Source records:
*** Block opens ***

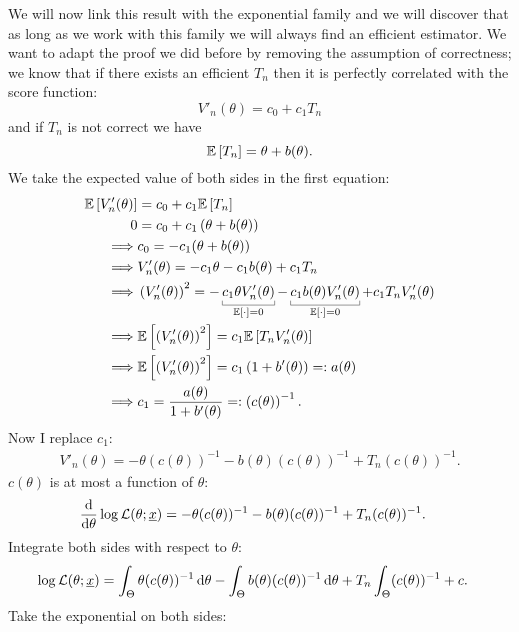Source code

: \documentclass[12pt]{report}
\begin{document}
We will now link this result with the exponential family and we will discover that as long as we work with this family we will always find an efficient estimator. We want to adapt the proof we did before by removing the assumption of correctness; we know that if there exists an efficient $T_{n}$ then it is perfectly correlated with the score function:
\begin{equation*}
	V'_{n}(\theta)=c_{0}+c_{1}T_{n}
\end{equation*}
and if $T_{n}$ is not correct we have
\begin{equation*}
	\mathbb{E}\left[T_{n}\right]=\theta+b(\theta).
\end{equation*}
We take the expected value of both sides in the first equation:
\begin{align*}
	\ev{V'_{n}(\theta)}&=c_{0}+c_{1}\ev{T_{n}}\\
	0&=c_{0}+c_{1}\left(\theta+b(\theta)\right)\\
	\implies&c_{0}=-c_{1}(\theta+b(\theta))\\
	\implies&V'_{n}(\theta)=-c_{1}\theta-c_{1}b(\theta)+c_{1}T_{n}\\
	\implies&\left(V'_{n}(\theta)\right)^{2}=-\ubracketthin{c_{1}\theta V'_{n}(\theta)}_{\ev{\cdot}=0}-\ubracketthin{c_{1}b(\theta)V'_{n}(\theta)}_{\ev{\cdot}=0}+c_{1}T_{n}V'_{n}(\theta)\\
	\implies&\ev{\left(V'_{n}(\theta)\right)^{2}}=c_{1}\ev{T_{n}V'_{n}(\theta)}\\
	\implies&\ev{\left(V'_{n}(\theta)\right)^{2}}=c_{1}\left(1+b'(\theta)\right)=:a(\theta)\\
	\implies&c_{1}=\frac{a(\theta)}{1+b'(\theta)}=:\left(c(\theta)\right)^{-1}.
\end{align*}
Now I replace $c_{1}$:
\begin{align*}
	V'_{n}(\theta)=-\theta(c(\theta))^{-1}-b(\theta)(c(\theta))^{-1}+T_{n}(c(\theta))^{-1}.
\end{align*}
$c(\theta)$ is at most a function of $\theta$:
\begin{align*}
	\frac{\mathop{}\!\mathrm{d}}{\mathop{}\!\mathrm{d} \theta}\log\mathcal{L}(\theta;\underline{x})&=-\theta(c(\theta))^{-1}-b(\theta)(c(\theta))^{-1}+T_{n}(c(\theta))^{-1}.
\end{align*}
Integrate both sides with respect to $\theta$:
\begin{align*}
	\log\mathcal{L}(\theta;\underline{x})&=\int_{\Theta}\theta(c(\theta))^{-1}\mathop{}\!\mathrm{d}\theta-\int_{\Theta}b(\theta)(c(\theta))^{-1}\mathop{}\!\mathrm{d}\theta+T_{n}\int_{\Theta}(c(\theta))^{-1}+c.
\end{align*}
Take the exponential on both sides:
\end{document}
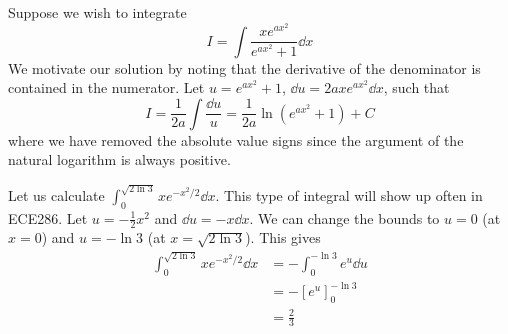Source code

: \begin{itemize}
    \begin{example}
        Suppose we wish to integrate 
        \begin{equation}
            I = \int \frac{xe^{ax^2}}{e^{ax^2}+1} \dd{x}
        \end{equation}
        We motivate our solution by noting that the derivative of the denominator is contained in the numerator. Let $u=e^{ax^2}+1$, $\dd{u} = 2axe^{ax^2}\dd{x}$, such that
        \begin{equation}
            I = \frac{1}{2a} \int \frac{\dd{u}}{u} = \frac{1}{2a}\ln(e^{ax^2}+1) + C
        \end{equation}
        where we have removed the absolute value signs since the argument of the natural logarithm is always positive.
    \end{example}
    \begin{example}
        Let us calculate $\int_0^{\sqrt{2\ln 3}} xe^{-x^2/2} \dd{x}$. This type of integral will show up often in ECE286. Let $u=-\frac{1}{2}x^2$ and $\dd{u} = - x \dd{x}$. We can change the bounds to $u=0$ (at $x=0$) and $u=-\ln 3$ (at $x=\sqrt{2\ln 3}$). This gives 
        \begin{align}
            \int_0^{\sqrt{2\ln 3}} x e^{-x^2/2} \dd{x} &= - \int_0^{-\ln 3} e^u \dd{u} \\ 
            &= -[e^u]^{-\ln 3}_0 \\ 
            &= \frac{2}{3}
        \end{align}
    \end{example}
\end{itemize}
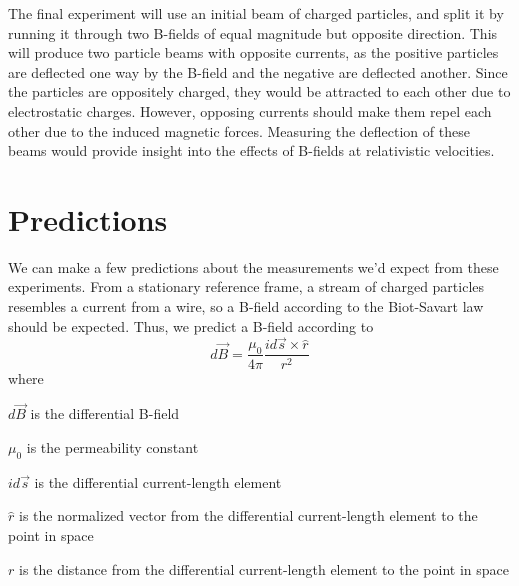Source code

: \documentclass[12pt,letterpaper]{article}
\begin{document}
The final experiment will use an initial beam of charged particles, and split it by running it through two B-fields of equal magnitude but opposite direction.
This will produce two particle beams with opposite currents, as the positive particles are deflected one way by the B-field and the negative are deflected another.
Since the particles are oppositely charged, they would be attracted to each other due to electrostatic charges.
However, opposing currents should make them repel each other due to the induced magnetic forces. Measuring the deflection of these beams would provide insight into the effects of B-fields at relativistic velocities.

\section{Predictions}

We can make a few predictions about the measurements we'd expect from these experiments. From a stationary reference frame, a stream of charged particles resembles a current from a wire, so a B-field according to the Biot-Savart law should be expected. Thus, we predict a B-field according to
\[
	d\vec{B} = \frac{\mu_0}{4\pi}\frac{id\vec{s} \times \hat{r}}{r^2}
\]
where
\begin{description}
	\item $d\vec{B}$ is the differential B-field
	\item $\mu_0$ is the permeability constant
	\item $id\vec{s}$ is the differential current-length element
	\item $\hat{r}$ is the normalized vector from the differential current-length element to the point in space
	\item $r$ is the distance from the differential current-length element to the point in space
\end{description}
\end{document}
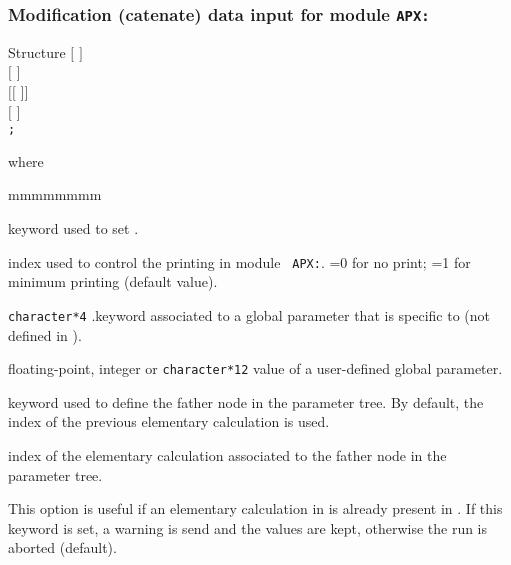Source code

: \subsubsection{Modification (catenate) data input for module {\tt APX:}}\label{sect:descsapx3}

\vskip -0.5cm

\begin{DataStructure}{Structure }
$[$   $]$ \\
$[$   $]$ \\
$[[$   $]]$ \\
$[$  $]$ \\
{\tt ;}
\end{DataStructure}

\noindent where
\begin{ListeDeDescription}{mmmmmmmm}

\item[\moc{EDIT}] keyword used to set .

\item[\dusa{iprint}] index used to control the printing in module {\tt
APX:}. =0 for no print; =1 for minimum printing (default value).

\item[\dusa{parkey}] {\tt character*4} .keyword associated to a
global parameter that is specific to  (not defined in ).

\item[\dusa{value}] floating-point, integer or {\tt character*12} value of a user-defined
global parameter.

\item[\moc{ORIG}] keyword used to define the father node in the parameter tree. By
default, the index of the previous elementary calculation is used.

\item[\dusa{orig}] index of the elementary calculation associated to the father node in the
parameter tree.

\item[\moc{WARNING-ONLY}] This option is useful if an elementary calculation in  
is already present in . If this keyword is set, a warning is send and the  values
are kept, otherwise the run is aborted (default).

\end{ListeDeDescription}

*** Block closes ***

• [Activity] An exact copy of every entry above is required, without the pictures.

• [Written response]
Source code

: \documentclass[12pt]{report}
\begin{document}
We will now link this result with the exponential family and we will discover that as long as we work with this family we will always find an efficient estimator. We want to adapt the proof we did before by removing the assumption of correctness; we know that if there exists an efficient $T_{n}$ then it is perfectly correlated with the score function:
\begin{equation*}
	V'_{n}(\theta)=c_{0}+c_{1}T_{n}
\end{equation*}
and if $T_{n}$ is not correct we have
\begin{equation*}
	\mathbb{E}\left[T_{n}\right]=\theta+b(\theta).
\end{equation*}
We take the expected value of both sides in the first equation:
\begin{align*}
	\ev{V'_{n}(\theta)}&=c_{0}+c_{1}\ev{T_{n}}\\
	0&=c_{0}+c_{1}\left(\theta+b(\theta)\right)\\
	\implies&c_{0}=-c_{1}(\theta+b(\theta))\\
	\implies&V'_{n}(\theta)=-c_{1}\theta-c_{1}b(\theta)+c_{1}T_{n}\\
	\implies&\left(V'_{n}(\theta)\right)^{2}=-\ubracketthin{c_{1}\theta V'_{n}(\theta)}_{\ev{\cdot}=0}-\ubracketthin{c_{1}b(\theta)V'_{n}(\theta)}_{\ev{\cdot}=0}+c_{1}T_{n}V'_{n}(\theta)\\
	\implies&\ev{\left(V'_{n}(\theta)\right)^{2}}=c_{1}\ev{T_{n}V'_{n}(\theta)}\\
	\implies&\ev{\left(V'_{n}(\theta)\right)^{2}}=c_{1}\left(1+b'(\theta)\right)=:a(\theta)\\
	\implies&c_{1}=\frac{a(\theta)}{1+b'(\theta)}=:\left(c(\theta)\right)^{-1}.
\end{align*}
Now I replace $c_{1}$:
\begin{align*}
	V'_{n}(\theta)=-\theta(c(\theta))^{-1}-b(\theta)(c(\theta))^{-1}+T_{n}(c(\theta))^{-1}.
\end{align*}
$c(\theta)$ is at most a function of $\theta$:
\begin{align*}
	\frac{\mathop{}\!\mathrm{d}}{\mathop{}\!\mathrm{d} \theta}\log\mathcal{L}(\theta;\underline{x})&=-\theta(c(\theta))^{-1}-b(\theta)(c(\theta))^{-1}+T_{n}(c(\theta))^{-1}.
\end{align*}
Integrate both sides with respect to $\theta$:
\begin{align*}
	\log\mathcal{L}(\theta;\underline{x})&=\int_{\Theta}\theta(c(\theta))^{-1}\mathop{}\!\mathrm{d}\theta-\int_{\Theta}b(\theta)(c(\theta))^{-1}\mathop{}\!\mathrm{d}\theta+T_{n}\int_{\Theta}(c(\theta))^{-1}+c.
\end{align*}
Take the exponential on both sides:
\end{document}
Source code

: \begin{itemize}
    \begin{example}
        Suppose we wish to integrate 
        \begin{equation}
            I = \int \frac{xe^{ax^2}}{e^{ax^2}+1} \dd{x}
        \end{equation}
        We motivate our solution by noting that the derivative of the denominator is contained in the numerator. Let $u=e^{ax^2}+1$, $\dd{u} = 2axe^{ax^2}\dd{x}$, such that
        \begin{equation}
            I = \frac{1}{2a} \int \frac{\dd{u}}{u} = \frac{1}{2a}\ln(e^{ax^2}+1) + C
        \end{equation}
        where we have removed the absolute value signs since the argument of the natural logarithm is always positive.
    \end{example}
    \begin{example}
        Let us calculate $\int_0^{\sqrt{2\ln 3}} xe^{-x^2/2} \dd{x}$. This type of integral will show up often in ECE286. Let $u=-\frac{1}{2}x^2$ and $\dd{u} = - x \dd{x}$. We can change the bounds to $u=0$ (at $x=0$) and $u=-\ln 3$ (at $x=\sqrt{2\ln 3}$). This gives 
        \begin{align}
            \int_0^{\sqrt{2\ln 3}} x e^{-x^2/2} \dd{x} &= - \int_0^{-\ln 3} e^u \dd{u} \\ 
            &= -[e^u]^{-\ln 3}_0 \\ 
            &= \frac{2}{3}
        \end{align}
    \end{example}
\end{itemize}
Source code

: \documentclass[12pt,letterpaper]{article}
\begin{document}
The final experiment will use an initial beam of charged particles, and split it by running it through two B-fields of equal magnitude but opposite direction.
This will produce two particle beams with opposite currents, as the positive particles are deflected one way by the B-field and the negative are deflected another.
Since the particles are oppositely charged, they would be attracted to each other due to electrostatic charges.
However, opposing currents should make them repel each other due to the induced magnetic forces. Measuring the deflection of these beams would provide insight into the effects of B-fields at relativistic velocities.

\section{Predictions}

We can make a few predictions about the measurements we'd expect from these experiments. From a stationary reference frame, a stream of charged particles resembles a current from a wire, so a B-field according to the Biot-Savart law should be expected. Thus, we predict a B-field according to
\[
	d\vec{B} = \frac{\mu_0}{4\pi}\frac{id\vec{s} \times \hat{r}}{r^2}
\]
where
\begin{description}
	\item $d\vec{B}$ is the differential B-field
	\item $\mu_0$ is the permeability constant
	\item $id\vec{s}$ is the differential current-length element
	\item $\hat{r}$ is the normalized vector from the differential current-length element to the point in space
	\item $r$ is the distance from the differential current-length element to the point in space
\end{description}
\end{document}
Source code

: \subsubsection{Modification (catenate) data input for module {\tt APX:}}\label{sect:descsapx3}

\vskip -0.5cm

\begin{DataStructure}{Structure }
$[$   $]$ \\
$[$   $]$ \\
$[[$   $]]$ \\
$[$  $]$ \\
{\tt ;}
\end{DataStructure}

\noindent where
\begin{ListeDeDescription}{mmmmmmmm}

\item[\moc{EDIT}] keyword used to set .

\item[\dusa{iprint}] index used to control the printing in module {\tt
APX:}. =0 for no print; =1 for minimum printing (default value).

\item[\dusa{parkey}] {\tt character*4} .keyword associated to a
global parameter that is specific to  (not defined in ).

\item[\dusa{value}] floating-point, integer or {\tt character*12} value of a user-defined
global parameter.

\item[\moc{ORIG}] keyword used to define the father node in the parameter tree. By
default, the index of the previous elementary calculation is used.

\item[\dusa{orig}] index of the elementary calculation associated to the father node in the
parameter tree.

\item[\moc{WARNING-ONLY}] This option is useful if an elementary calculation in  
is already present in . If this keyword is set, a warning is send and the  values
are kept, otherwise the run is aborted (default).

\end{ListeDeDescription}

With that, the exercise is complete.